Don't Fall For These DoorDash Scams

Throughout the COVID-19 pandemic, food delivery services like DoorDash, Uber Eats, Grubhub, and Postmates saw significant growth as many dine-in services at restaurants were put on hold and take-out became a premium commodity. According to Business of Apps, DoorDash is the current leader of this convenient customer service model in the US, and they are said to have pioneered the platform. What sets them apart? DoorDash founder and CEO Tony Xu considers the company to be quite logistical, providing a seamless option to food-centric businesses that otherwise would not have a delivery option.

While it's extremely convenient to get that late-night McDonald's craving delivered straight to your door, the online nature and lack of face-to-face interaction when using the app creates vulnerability to data breaches and leaks. Per LifeLock, DoorDash customers were the victim of a massive data breach in 2019 that comprised the personal and financial information of 4.9 million customers.

And there are other DoorDash scams to be aware of when ordering through the app — or even if you are one of the contractors doing the deliveries.

These are common DoorDash scams

According to Make Use Of, smishing scams are one of the dangers of using apps like DoorDash. Per AARP, smishing — similar to phishing emails — is the "practice of stealing personal or financial information through deceptive communications ... namely text messages on mobile devices." Since the data breach in 2019, which included DoorDash customer's information like phone numbers, some users have reported receiving texts about a food order that they never actually placed, leading them to click a link to verify account information where hackers are able to collect full financial details.

Ridester shares that email phishing is similarly a common way that scammers acquire information.

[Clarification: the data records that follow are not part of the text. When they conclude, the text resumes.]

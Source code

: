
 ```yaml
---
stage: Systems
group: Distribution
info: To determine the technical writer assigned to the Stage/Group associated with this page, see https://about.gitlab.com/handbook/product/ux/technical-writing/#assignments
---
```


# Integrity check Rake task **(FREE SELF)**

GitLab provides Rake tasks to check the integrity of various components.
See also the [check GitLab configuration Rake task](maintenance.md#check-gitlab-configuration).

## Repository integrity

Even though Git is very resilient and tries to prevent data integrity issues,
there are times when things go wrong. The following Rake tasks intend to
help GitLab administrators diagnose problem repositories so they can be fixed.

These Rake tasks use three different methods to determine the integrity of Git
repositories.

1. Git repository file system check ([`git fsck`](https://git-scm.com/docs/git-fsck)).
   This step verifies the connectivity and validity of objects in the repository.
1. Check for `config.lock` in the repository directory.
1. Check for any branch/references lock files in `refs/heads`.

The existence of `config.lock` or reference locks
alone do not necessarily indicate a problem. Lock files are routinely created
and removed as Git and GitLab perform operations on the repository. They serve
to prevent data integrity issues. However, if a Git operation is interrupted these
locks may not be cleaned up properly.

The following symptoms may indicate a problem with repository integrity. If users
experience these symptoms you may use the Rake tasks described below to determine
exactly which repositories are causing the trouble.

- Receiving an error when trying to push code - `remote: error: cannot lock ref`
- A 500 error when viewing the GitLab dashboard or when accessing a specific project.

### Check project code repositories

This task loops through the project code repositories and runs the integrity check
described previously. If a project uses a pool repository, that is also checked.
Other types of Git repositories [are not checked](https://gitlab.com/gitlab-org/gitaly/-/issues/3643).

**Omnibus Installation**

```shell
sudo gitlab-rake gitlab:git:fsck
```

The culprits will send emails to users, disguised as DoorDash, prompting them to log in to their account and take a survey with the promise of money off future orders. While the website looks like DoorDash, it's actually a third party site that harvests personal information.

Within the past couple of years, people in Canada and the US have also seen random charges in their accounts from DoorDash, according to Blog To, even if they don't have or use the app. Customers lost hundreds of dollars on deliveries they didn't order or DashPass memberships they didn't purchase.

Caution should also be paid when receiving a DoorDash order. Hackers have also gained access to data like personal addresses — one homeowner in Ohio called police after a sizable group came to her home for a DoorDash delivery she did not place, per KUTV

DoorDash drivers are affected by these scams too

While driving for DoorDash offers immense flexibility and the potential for earning as much or as little as each driver wants, and on their own schedule, contractors are also susceptible to these scams. Some drivers have not been paid for their deliveries and have had money taken from them due to hackers. Protocol explained how it works: A scammer will place an order that a DoorDash worker will accept. The Dasher then receives a phone call from the person pretending to be a DoorDash support representative that informs the driver that the order has been cancelled, or there is an issue with the driver's app, and then asking for their login information to correct it. Hackers will then change the driver's direct deposit information and immediately cash out earnings.

GigLaunch shares that DoorDash has since made changes to their instant cash policies to counteract the problem, but it's still possible for scammers to take earnings in other ways. So, it's ideal to remain cautious when placing or delivering an order through meal delivery apps to ensure your information is kept safe.